3.2 Particle tracking simulation and groundwater age

The particle tracking simulation suggests that most of the tracked particles moved through the uppermost layer of the model (i.e., 0–25 cm; Fig. 3). From the start of the snowmelt period until the end of June – when most particles are registered at the observation points – the 0–25 cm layer was dominated by very young water that generally entered the saturated zone within the previous 3 months. As the unfrozen season progressed the average age of the tracked particles increased in all three layers, and the flow also shifted to deeper flow paths when progressively deeper layers thawed. In deeper layers the peak in the number of registered particles occurred later in the season (May-June and September for 25–50 and 50–75 cm, respectively), and the particles registered in the deeper soil layers also tended to have higher ages (Fig. 3). Almost all the particles that moved through the deepest part of the active layer had spent more than a year in the saturated zone, and about two-thirds were older than two years.

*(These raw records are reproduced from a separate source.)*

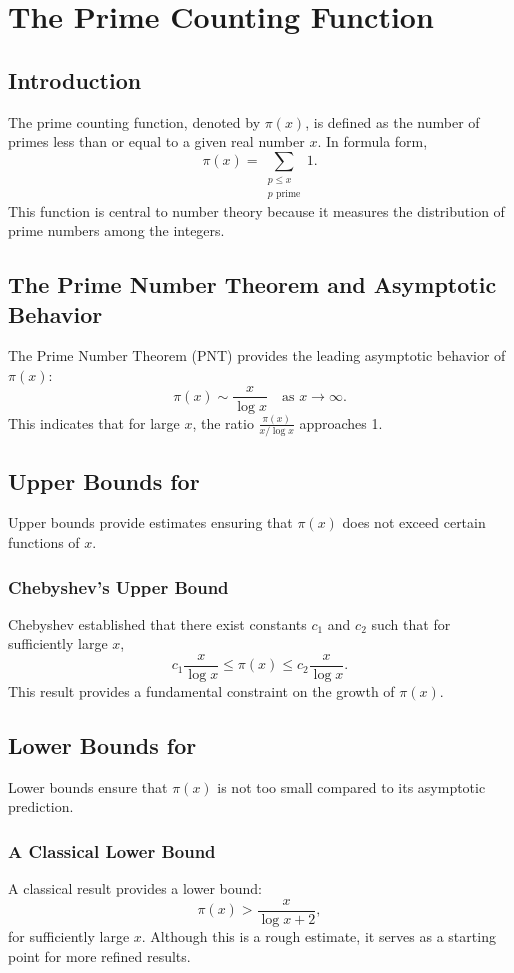 \chapter{The Prime Counting Function}
\label{chap:prime_counting_function}

\section{Introduction}
The prime counting function, denoted by $\pi(x)$, is defined as the number of primes less than or equal to a given real number $x$. In formula form,
\[
\pi(x) = \sum_{\substack{p \le x \\ p \text{ prime}}} 1.
\]
This function is central to number theory because it measures the distribution of prime numbers among the integers.

\section{The Prime Number Theorem and Asymptotic Behavior}
The Prime Number Theorem (PNT) provides the leading asymptotic behavior of $\pi(x)$:
\[
\pi(x) \sim \frac{x}{\log x} \quad \text{as } x \to \infty.
\]
This indicates that for large $x$, the ratio $\frac{\pi(x)}{x/\log x}$ approaches 1.

\section{Upper Bounds for }
Upper bounds provide estimates ensuring that $\pi(x)$ does not exceed certain functions of $x$.

\subsection{Chebyshev's Upper Bound}
Chebyshev established that there exist constants \(c_1\) and \(c_2\) such that for sufficiently large \(x\),
\[
c_1 \frac{x}{\log x} \leq \pi(x) \leq c_2 \frac{x}{\log x}.
\]
This result provides a fundamental constraint on the growth of $\pi(x)$.

\section{Lower Bounds for }
Lower bounds ensure that $\pi(x)$ is not too small compared to its asymptotic prediction.

\subsection{A Classical Lower Bound}
A classical result provides a lower bound:
\[
\pi(x) > \frac{x}{\log x + 2},
\]
for sufficiently large $x$. Although this is a rough estimate, it serves as a starting point for more refined results.

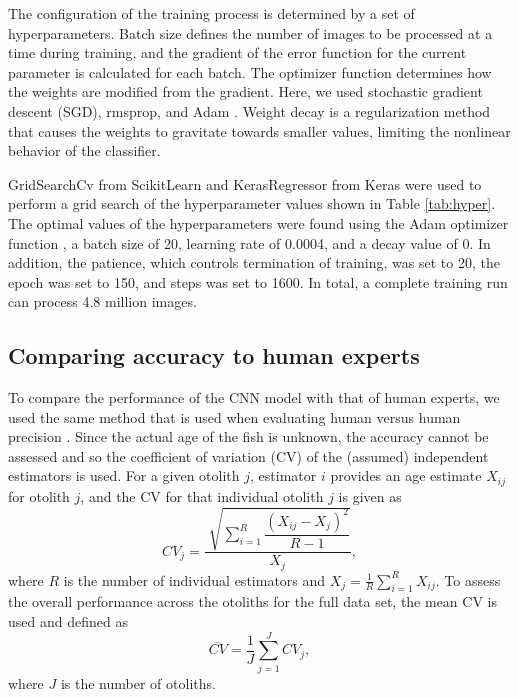 \documentclass[10pt,letterpaper]{article}
\begin{document}
The configuration of the training process is determined by a set of hyperparameters.
Batch size defines the number of images to be processed at a time during training, and the gradient of the error function for the current parameter is calculated for each batch.
The optimizer function determines how the weights are modified from the gradient.  Here, we used stochastic gradient descent (SGD), rmsprop, and Adam \citep{kingma2014adam}.
Weight decay is a regularization method that causes the weights to gravitate towards smaller values, limiting the nonlinear behavior of the classifier.

GridSearchCv from ScikitLearn \citep{scipy} and KerasRegressor from Keras were used to perform a grid search of the hyperparameter values shown in Table \ref{tab:hyper}.
The optimal values of the hyperparameters were found using the Adam optimizer function \citep{kingma2014adam}, a batch size of 20, learning rate of 0.0004, and a decay value of 0.
In addition, the patience, which controls termination of training, was set to 20, the epoch was set to 150, and steps was set to 1600. In total, a complete training run can process 4.8 million images.

\subsection*{Comparing accuracy to human experts}

To compare the performance of the CNN model with that of human experts, we used the same method that is used when evaluating human versus human precision \citep{campana1995graphical}. 
Since the actual age of the fish is unknown, the accuracy cannot be assessed and so the coefficient of variation (CV) of the (assumed) independent estimators is used. For a given otolith $j$, estimator $i$ provides an age estimate $X_{ij}$ for otolith $j$, and the CV for that individual otolith $j$ is given as 
\begin{equation}
\label{eq:CVj}
CV_j = \dfrac{\sqrt[]{\sum_{i=1}^{R} \dfrac{(X_{ij} - X_j)^2 }{R-1} } }  {X_j}, 
\end{equation}
where $R$ is the number of individual estimators and $X_j=\frac{1}{R}\sum_{i=1}^{R} X_{ij}$. To assess the overall performance across the otoliths for the full data set, the mean CV is used and defined as
\begin{equation}
\label{eq:CV}
\overline{CV} = \dfrac{1}{J} {\sum_{j=1}^{J}  CV_j},
\end{equation}
where $J$ is the number of otoliths. 
\end{document}
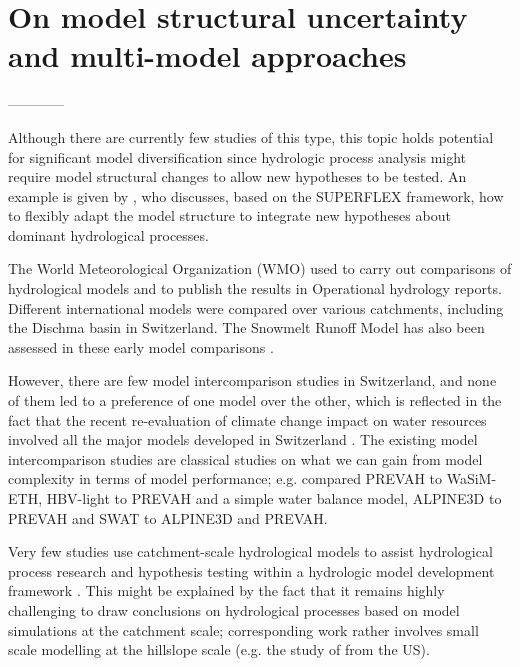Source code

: \documentclass[10pt,a4paper]{article}
\begin{document}
\section{On model structural uncertainty and multi-model approaches}
\label{sec:multi-model}


------------

Although there are currently few studies of this type, this topic holds potential for significant model diversification since hydrologic process analysis might require model structural changes to allow new hypotheses to be tested. An example is given by \citet{DalMolin2020}, who discusses, based on the SUPERFLEX framework, how to flexibly adapt the model structure to integrate new hypotheses about dominant hydrological processes.

The World Meteorological Organization (WMO) used to carry out comparisons of hydrological models and to publish the results in Operational hydrology reports. Different international models were compared over various catchments, including the Dischma basin in Switzerland. The Snowmelt Runoff Model \citep[SRM,][see supplementary material]{martinec1975} has also been assessed in these early model comparisons \citep{WMO1986, WMO1992}.

However, there are few model intercomparison studies in Switzerland, and none of them led to a preference of one model over the other, which is reflected in the fact that the recent re-evaluation of climate change impact on water resources involved all the major models developed in Switzerland  \citep{bafu2021}. The existing model intercomparison studies are classical studies on what we can gain from model complexity in terms of model performance; e.g. \citet{Gurtz2003} compared PREVAH to WaSiM-ETH, \citet{Orth2015} HBV-light to PREVAH and a simple water balance model, \citet{Kobierska_2013} ALPINE3D to PREVAH and \citet{Andrianaki2019} SWAT to ALPINE3D and PREVAH.

Very few studies use catchment-scale hydrological models to assist hydrological process research and hypothesis testing within a hydrologic model development framework \citep{clarkOpinion2016}. This might be explained by the fact that it remains highly challenging to draw conclusions on hydrological processes based on model simulations at the catchment scale; corresponding work rather involves small scale modelling at the hillslope scale (e.g. the study of \citealt{Heuvel2018} from the US).  

\end{document}
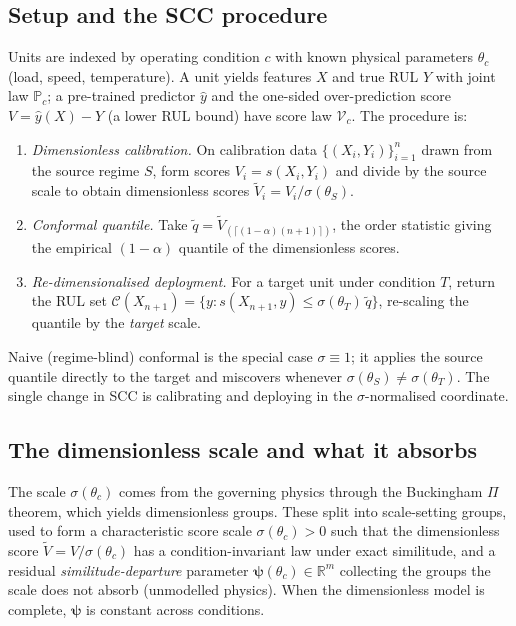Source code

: \documentclass[review,times]{elsarticle}
\theoremstyle{definition}
\theoremstyle{remark}
\newcommand{\law}[1]{\mathcal{V}_{#1}}
\begin{document}
\subsection{Setup and the SCC procedure}\label{sec:procedure}
Units are indexed by operating condition $c$ with known physical parameters $\theta_c$ (load, speed,
temperature). A unit yields features $X$ and true RUL $Y$ with joint law $\mathbb P_c$; a pre-trained
predictor $\hat y$ and the one-sided over-prediction score $V=\hat y(X)-Y$ (a lower RUL bound) have
score law $\law c$. The procedure is:
\begin{enumerate}
\item \emph{Dimensionless calibration.} On calibration data $\{(X_i,Y_i)\}_{i=1}^n$ drawn from the
source regime $S$, form scores $V_i=s(X_i,Y_i)$ and divide by the source scale to obtain dimensionless
scores $\tilde V_i=V_i/\sigma(\theta_S)$.
\item \emph{Conformal quantile.} Take $\tilde q=\tilde V_{(\lceil(1-\alpha)(n+1)\rceil)}$, the order
statistic giving the empirical $(1-\alpha)$ quantile of the dimensionless scores.
\item \emph{Re-dimensionalised deployment.} For a target unit under condition $T$, return the RUL set
$\mathcal C(X_{n+1})=\{y:s(X_{n+1},y)\le\sigma(\theta_T)\,\tilde q\}$, re-scaling the quantile by the
\emph{target} scale.
\end{enumerate}
Naive (regime-blind) conformal is the special case $\sigma\equiv1$; it applies the source quantile
directly to the target and miscovers whenever $\sigma(\theta_S)\neq\sigma(\theta_T)$. The single
change in SCC is calibrating and deploying in the $\sigma$-normalised coordinate.

\subsection{The dimensionless scale and what it absorbs}\label{sec:scale}
The scale $\sigma(\theta_c)$ comes from the governing physics through the Buckingham $\Pi$ theorem,
which yields dimensionless groups. These split into scale-setting groups, used to form a
characteristic score scale $\sigma(\theta_c)>0$ such that the dimensionless score
$\tilde V=V/\sigma(\theta_c)$ has a condition-invariant law under exact similitude, and a residual
\emph{similitude-departure} parameter $\boldsymbol\psi(\theta_c)\in\mathbb R^m$ collecting the groups
the scale does not absorb (unmodelled physics). When the dimensionless model is complete,
$\boldsymbol\psi$ is constant across conditions.
\end{document}
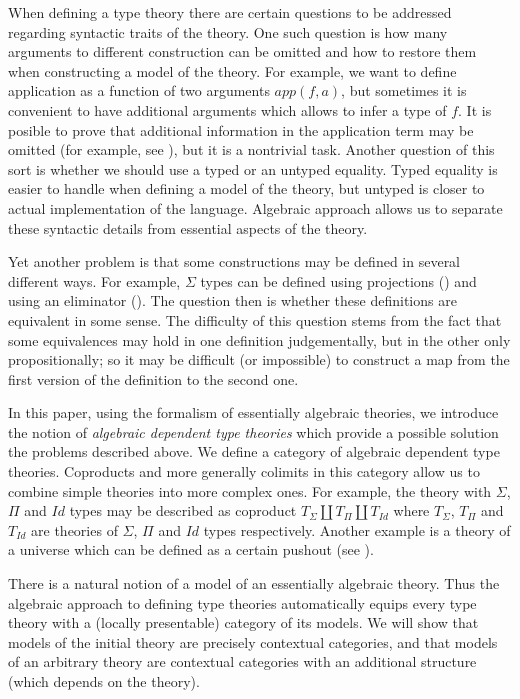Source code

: \documentclass[reqno]{amsart}
\theoremstyle{definition}
\theoremstyle{remark}
\numberwithin{figure}{section}
\begin{document}
When defining a type theory there are certain questions to be addressed regarding syntactic traits of the theory.
One such question is how many arguments to different construction can be omitted and how to restore them when constructing a model of the theory.
For example, we want to define application as a function of two arguments $app(f,a)$, but sometimes it is convenient to have additional arguments which allows to infer a type of $f$.
It is posible to prove that additional information in the application term may be omitted (for example, see \cite{streicher}), but it is a nontrivial task.
Another question of this sort is whether we should use a typed or an untyped equality.
Typed equality is easier to handle when defining a model of the theory, but untyped is closer to actual implementation of the language.
Algebraic approach allows us to separate these syntactic details from essential aspects of the theory.

Yet another problem is that some constructions may be defined in several different ways.
For example, $\Sigma$ types can be defined using projections () and using an eliminator ().
The question then is whether these definitions are equivalent in some sense.
The difficulty of this question stems from the fact that some equivalences may hold in one definition judgementally, but in the other only propositionally;
so it may be difficult (or impossible) to construct a map from the first version of the definition to the second one.

In this paper, using the formalism of essentially algebraic theories, we introduce the notion of
\emph{algebraic dependent type theories} which provide a possible solution the problems described above.
We define a category of algebraic dependent type theories.
Coproducts and more generally colimits in this category allow us to combine simple theories into more complex ones.
For example, the theory with $\Sigma$, $\Pi$ and $Id$ types may be described as coproduct $T_\Sigma \amalg T_\Pi \amalg T_{Id}$
where $T_\Sigma$, $T_\Pi$ and $T_{Id}$ are theories of $\Sigma$, $\Pi$ and $Id$ types respectively.
Another example is a theory of a universe which can be defined as a certain pushout (see ).

There is a natural notion of a model of an essentially algebraic theory.
Thus the algebraic approach to defining type theories automatically equips every type theory with a (locally presentable) category of its models.
We will show that models of the initial theory are precisely contextual categories,
and that models of an arbitrary theory are contextual categories with an additional structure (which depends on the theory).
\end{document}
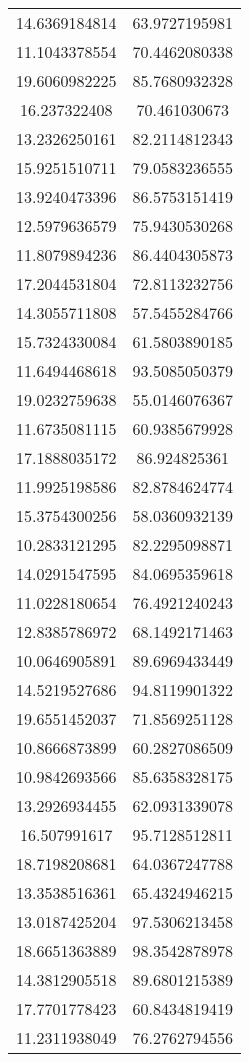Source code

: \begin{table}
\begin{tabular}{cc}
14.6369184814 & 63.9727195981 \\
11.1043378554 & 70.4462080338 \\
19.6060982225 & 85.7680932328 \\
16.237322408 & 70.461030673 \\
13.2326250161 & 82.2114812343 \\
15.9251510711 & 79.0583236555 \\
13.9240473396 & 86.5753151419 \\
12.5979636579 & 75.9430530268 \\
11.8079894236 & 86.4404305873 \\
17.2044531804 & 72.8113232756 \\
14.3055711808 & 57.5455284766 \\
15.7324330084 & 61.5803890185 \\
11.6494468618 & 93.5085050379 \\
19.0232759638 & 55.0146076367 \\
11.6735081115 & 60.9385679928 \\
17.1888035172 & 86.924825361 \\
11.9925198586 & 82.8784624774 \\
15.3754300256 & 58.0360932139 \\
10.2833121295 & 82.2295098871 \\
14.0291547595 & 84.0695359618 \\
11.0228180654 & 76.4921240243 \\
12.8385786972 & 68.1492171463 \\
10.0646905891 & 89.6969433449 \\
14.5219527686 & 94.8119901322 \\
19.6551452037 & 71.8569251128 \\
10.8666873899 & 60.2827086509 \\
10.9842693566 & 85.6358328175 \\
13.2926934455 & 62.0931339078 \\
16.507991617 & 95.7128512811 \\
18.7198208681 & 64.0367247788 \\
13.3538516361 & 65.4324946215 \\
13.0187425204 & 97.5306213458 \\
18.6651363889 & 98.3542878978 \\
14.3812905518 & 89.6801215389 \\
17.7701778423 & 60.8434819419 \\
11.2311938049 & 76.2762794556 \\

\end{tabular}
\end{table}
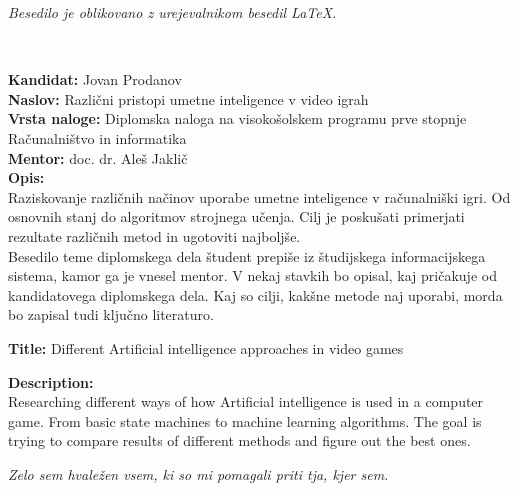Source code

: \documentclass[a4paper, 12pt]{book}
\newcommand{\ttitle}{Različni pristopi umetne inteligence v video igrah}
\newcommand{\ttitleEn}{Different Artificial intelligence approaches in video games}
\newcommand{\tauthor}{Jovan Prodanov}
\newcommand{\clearemptydoublepage}{\newpage{\pagestyle{empty}\cleardoublepage}}
\begin{document}
\begin{center}
\mbox{}\vfill
\emph{Besedilo je oblikovano z urejevalnikom besedil \LaTeX.}
\end{center}

\clearemptydoublepage

\thispagestyle{empty}
\
\vfill

\bigskip
\noindent\textbf{Kandidat:} \tauthor\\
\noindent\textbf{Naslov:} \ttitle\\
\noindent\textbf{Vrsta naloge:} Diplomska naloga na visokošolskem programu prve stopnje Računalništvo in informatika \\
\noindent\textbf{Mentor:} doc. dr. Aleš Jaklič\\

\bigskip
\noindent\textbf{Opis:}\\
Raziskovanje različnih načinov uporabe umetne inteligence v računalniški igri. Od osnovnih stanj do algoritmov strojnega učenja. Cilj je poskušati primerjati rezultate različnih metod in ugotoviti najboljše.\\
Besedilo teme diplomskega dela študent prepiše iz študijskega informacijskega sistema, kamor ga je vnesel mentor. 
V nekaj stavkih bo opisal, kaj pričakuje od kandidatovega diplomskega dela. 
Kaj so cilji, kakšne metode naj uporabi, morda bo zapisal tudi ključno literaturo.

\bigskip
\noindent\textbf{Title:} \ttitleEn

\bigskip
\noindent\textbf{Description:}\\
Researching different ways of how Artificial intelligence is used in a computer game. From basic state machines to machine learning algorithms. The goal is trying to compare results of different methods and figure out the best ones.


\vfill

\vspace{2cm}

\clearemptydoublepage

\thispagestyle{empty}\mbox{}\vfill\null\it%
\noindent
Zelo sem hvaležen vsem, ki so mi pomagali priti tja, kjer sem.
\rm\normalfont

\clearemptydoublepage

\end{document}
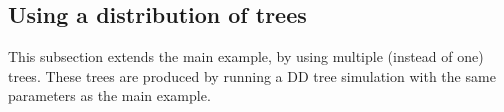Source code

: \newpage



\newpage



\newpage



\newpage



\newpage



\newpage



\newpage

\subsection{Using a distribution of trees}
\label{subsec:distribution}

This subsection extends the main example, by using multiple (instead of
one) trees. These trees are produced by running a DD tree simulation
with the same parameters as the main example.

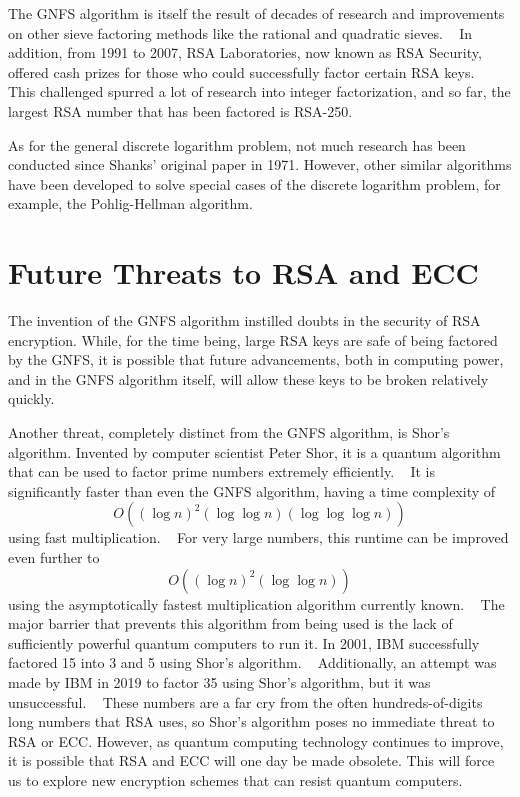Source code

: \documentclass[letterpaper,twocolumn,12pt]{article}
\newcommand{\parens}[1]{\left( #1 \right)}
\begin{document}
    The GNFS algorithm is itself the result of decades of research and
    improvements on other sieve
    factoring methods like the rational and quadratic sieves.
    ~\cite{TOTS}
    In addition, from 1991 to 2007, RSA Laboratories, now known as RSA
    Security, offered cash prizes for those who could successfully factor
    certain RSA keys.
    ~\cite{RSAChallenge}
    This challenged spurred a lot of research into integer factorization,
    and so far, the largest RSA number that has been factored is RSA-250.
    ~\cite{RSA250}

    As for the general discrete logarithm problem, not much research has been
    conducted
    since Shanks' original paper in 1971. However, other similar algorithms have
    been developed to solve special cases of the discrete logarithm problem,
    for example, the Pohlig-Hellman algorithm.
    ~\cite{PHA}

    \section*{Future Threats to RSA and ECC}

    The invention of the GNFS algorithm instilled doubts in the security of RSA
    encryption.
    While, for the time being, large RSA keys are safe of being
    factored by the GNFS, it is possible that future advancements, both in
    computing power, and in the GNFS algorithm itself, will allow these keys to
    be broken relatively quickly.

    Another threat, completely distinct from the GNFS algorithm, is Shor's
    algorithm.
    Invented by computer scientist Peter Shor, it is a quantum algorithm that
    can be used to factor prime numbers extremely efficiently.
    ~\cite{QC:Shors}
    It is significantly faster than even the GNFS algorithm, having a time
    complexity of
    \[ O\parens{ (\log n)^2(\log\log n)(\log\log\log n) } \]
    using fast multiplication.
    ~\cite{ShorsTime}
    For very large numbers, this runtime can be improved even further to
    \[ O\parens{ (\log n)^2(\log\log n)} \]
    using the asymptotically fastest multiplication algorithm currently known.
    ~\cite{FastMult}
    The major barrier that prevents this algorithm from being used is the lack
    of sufficiently powerful quantum computers to run it.
    In 2001, IBM successfully factored 15 into 3 and 5 using Shor's algorithm.
    ~\cite{2001IBM}
    Additionally, an attempt was made by IBM in 2019 to factor 35 using Shor's
    algorithm, but it was unsuccessful.
    ~\cite{Failed}
    These numbers are a far cry from the often hundreds-of-digits long numbers
    that RSA uses, so Shor's algorithm poses no immediate threat to RSA or ECC.
    However, as quantum
    computing technology continues to improve, it is possible that RSA and ECC
    will one day be made obsolete. This will 
    force us to explore new encryption schemes that can resist quantum computers.
    
\end{document}
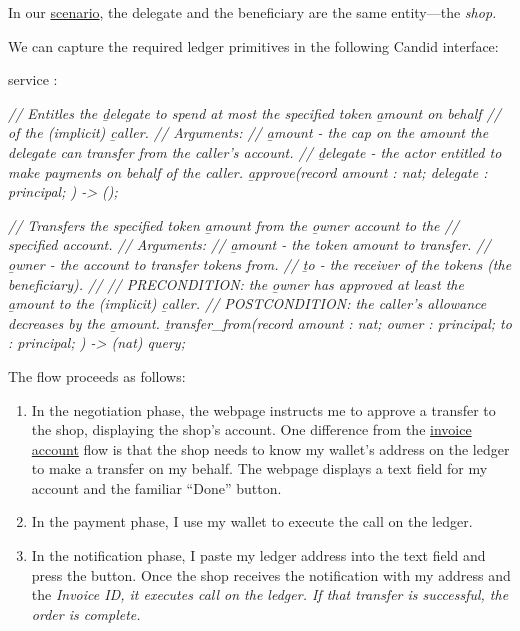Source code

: \documentclass{article}
\begin{document}
In our \href{#payment-scenario}{scenario}, the delegate and the beneficiary are the same entity---the \em{shop}.

We can capture the required ledger primitives in the following Candid interface:
\begin{code}[candid]
service : {
  \em{// Entitles the \b{delegate} to spend at most the specified token \b{amount} on behalf}
  \em{// of the (implicit) \b{caller}.}
  \em{// Arguments:}
  \em{//   \b{amount} - the cap on the amount the delegate can transfer from the caller's account.}
  \em{//   \b{delegate} - the actor entitled to make payments on behalf of the caller.}
  \b{approve}(record {
    amount : nat;
    delegate : principal;
  }) -> ();

  \em{// Transfers the specified token \b{amount} from the \b{owner} account to the}
  \em{// specified account.}
  \em{// Arguments:}
  \em{//   \b{amount} - the token amount to transfer.}
  \em{//   \b{owner} - the account to transfer tokens from.}
  \em{//   \b{to} - the receiver of the tokens (the beneficiary).}
  \em{//}
  \em{// PRECONDITION: the \b{owner} has approved at least the \b{amount} to the (implicit) \b{caller}.}
  \em{// POSTCONDITION: the caller's allowance decreases by the \b{amount}.}
  \b{transfer_from}(record {
    amount : nat;
    owner : principal;
    to : principal;
  }) -> (nat) query;
}
\end{code}

The flow proceeds as follows:
\begin{enumerate}
  \item 
    In the negotiation phase, the webpage instructs me to approve a transfer to the shop, displaying the shop's account.
    One difference from the \href{#invoice-account}{invoice account} flow is that the shop needs to know my wallet's address on the ledger to make a transfer on my behalf.
    The webpage displays a text field for my account and the familiar ``Done'' button.
  \item In the payment phase, I use my wallet to execute the  call on the ledger.
  \item 
    In the notification phase, I paste my ledger address into the text field and press the button.
    Once the shop receives the notification with my address and the \em{Invoice ID}, it executes  call on the ledger.
    If that transfer is successful, the order is complete.
\end{enumerate}
\end{document}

It should be noted that particles only are released as water enters the saturated zone, hence, it is not possible to track the age of water that was present in the saturated zone at the start of the particle tracking simulation, e.g., in permafrost. However, because the 100-year simulation does not include any warming trend (it repeatedly cycles the 2016–2019 meteorological conditions), there is minimal release of water from thawing permafrost.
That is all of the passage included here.